[EDRM Editor’s Note: The opinions and positions are those of Michael Berman.]
In In Re Tecfidera Antitrust Litigation, 2025 WL 2734539 (N.D. Ill. Sep. 25, 2025), the court wrote: “The parties’ cross motions for entry of their version of the ESI protocol noted that the parties agreed on all issues except for one relating to email threading, which Defendant seeks to include but Plaintiffs oppose.” Id. at *1 (emphasis added). Plaintiffs prevailed.
WHAT IS EMAIL THREADING?
The court began with a description of email threading:
“Email threading is the technical process of recombining emails that comprise an email discussion, including replies and forwards.” The Sedona Conference, Commentary on Privilege Logs, 25 Sedona Conf. J. 221, 266 (2024). Threading, or grouping all emails together, may aid reviewers in identifying gaps in production or inconsistencies more efficiently. See, e.g., Pamela Garman & Casey Terrell, Technology and Ethics: Tips for the Tech-Averse in Effectively Managing ESI in Federal Court, 24 TYL 10, 11 (Spring 2020). The process identifies inclusive emails, meaning those “containing content that is not present in its entirety in any other email in the set of emails being analyzed.” The Sedona Conference, Commentary on Privilege Logs, supra at 266 n.72. Inclusive emails are typically “the last-in-time email in any branch of the thread, as well as any email with an attachment that is not also attached to a later-in-time email that contains the full content of the earlier email.” The Sedona Conference, The Sedona Conference Glossary: eDiscovery and Digital Information Management, 5th Ed., 21 Sedona Conf. J. 263, 381 (2020).
Id. at *2.
It added:
The remaining emails are categorized as non-inclusive because their content is included elsewhere in an inclusive thread. Id. at 343. Non-inclusive emails are often suppressed to increase the speed and efficiency of review and production of large numbers of emails. See Steven M. Medlock et al., Email Threading: Streamlining Discovery Review, 41 Comput. & Internet Lawyer 1, 1 (July-Aug. 2024). When non-inclusive emails are suppressed, the content is available in the inclusive email, but the metadata attached to each suppressed email is not included in production. See Joe Leonard, Threading the Labyrinth of Modern Email Collections, 46 DSBA Bar J. 12, 13 (March 2023).

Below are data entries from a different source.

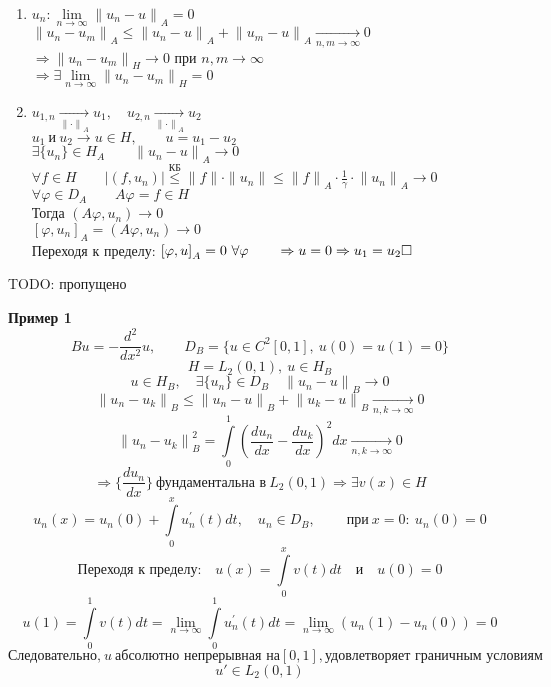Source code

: \documentclass[12pt, a4paper]{article}
\begin{document}
\begin{enumerate}
	\item
	$ {u_n}: \lim\limits_{n \rightarrow \infty} {\|u_n - u\|}_A = 0 $ \\
	$ {\|u_n - u_m\|}_A \leq {\|u_n - u\|}_A + {\|u_m - u\|}_A \underset{n,m \rightarrow \infty}{\rightarrow} 0 $ \\
	$ \Rightarrow {\|u_n - u_m\|}_H \rightarrow 0 $ при $ n,m \rightarrow \infty $ \\
	$ \Rightarrow \exists \lim\limits_{n \rightarrow \infty} {\|u_n - u_m\|}_H = 0 $

	\item
	$ u_{1, n} \underset{{\|\cdot\|}_A}{\rightarrow}  u_1, \quad u_{2, n} \underset{{\|\cdot\|}_A}{\rightarrow}  u_2 $ \\
	$ u_1 \ \text{и} \ u_2 \rightarrow u \in H, \qquad u = u_1 - u_2$ \\
	$ \exists \{u_n\} \in H_A \qquad {\|u_n - u\|}_A \rightarrow 0 $ \\
	$ \forall f \in H \qquad |(f, u_n)| \overset{\text{КБ}}{\leq} \|f\|\cdot\|u_n\| \leq {\|f\|}_A\cdot\frac{1}{\gamma}\cdot{\|u_n\|}_A \rightarrow 0 $ \\
	$ \forall \varphi \in D_A \qquad A\varphi = f \in H $ \\
	Тогда $ (A\varphi, u_n) \rightarrow 0 $ \\
	$ {[\varphi, u_n]}_A = (A\varphi, u_n) \rightarrow 0 $ \\
	Переходя к пределу: $ {[\varphi, u]}_A = 0 \ \forall \varphi \qquad \Rightarrow u = 0 \Rightarrow u_1 = u_2 \hfill \square $
\end{enumerate}

TODO: пропущено

\textbf{Пример 1}
\[ Bu = - \frac{d^2}{d x^2}u, \qquad D_{B} = \{u \in C^2 [0,1], \ u(0) = u(1) = 0 \} \]
\[ H = L_2 (0, 1), \ u \in H_B \]
\[ u \in H_B, \quad \exists \{u_n\} \in D_B \quad {\|u_n - u\|}_B \rightarrow 0 \]
\[ {\|u_n - u_k\|}_B \leq {\|u_n - u\|}_B + {\|u_k - u\|}_B \underset{n,k \rightarrow \infty}{\rightarrow} 0 \]
\[ {\|u_n - u_k\|}_B^2 = \int\limits_{0}^{1} {\left(\frac{du_n}{dx} - \frac{du_k}{dx} \right)}^2 dx \underset{n,k \rightarrow \infty}{\rightarrow} 0 \]
\[ \Rightarrow \{\frac{du_n}{dx}\} \ \text{фундаментальна в} \ L_2(0,1) \Rightarrow \exists v(x) \in H\]
\[ u_n(x) = u_n(0) + \int\limits_{0}^{x} u_n^{'}(t) dt, \quad u_n \in D_B, \qquad \ \text{при} \ x=0:\ u_n(0) = 0 \]
\[ \text{Переходя к пределу:} \quad u(x) = \int\limits_{0}^{x} v(t) dt \quad \text{и} \quad u(0)=0\]
\[ u(1) = \int\limits_{0}^{1} v(t) dt = \lim\limits_{n \rightarrow \infty} \int\limits_{0}^{1} u_n^{'}(t) dt = \lim\limits_{n \rightarrow \infty} \left( u_n(1) - u_n(0) \right) = 0 \]
\[ \text{Следовательно,} \ u \ \text{абсолютно непрерывная на} [0,1], \text{удовлетворяет граничным условиям}\]
\[ u' \in L_2(0,1) \]
\end{document}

Id. at *3 (emphasis added).
What may be lost in that process? The court wrote:
The Sedona Conference notes that the discovery duties of production for metadata “are generally the same” as for other ESI, meaning that “[m]etadata … must be produced when requested and not objected to.” The Sedona Conference, Commentary on Ethics & Metadata, 14 Sedona Conf. J. 169, 184 (2013) (citation omitted). Email metadata encompasses over 1,200 properties, including when the email was sent, or when a recipient received, viewed, replied, or forwarded the message. The Sedona Principles, 3d Ed., 19 Sedona Conf. J. 1, 210 (2018). Parties are encouraged to agree early in the discovery process on whether email threading should be allowed for review or production. Id. at 71-72 (Principle 3).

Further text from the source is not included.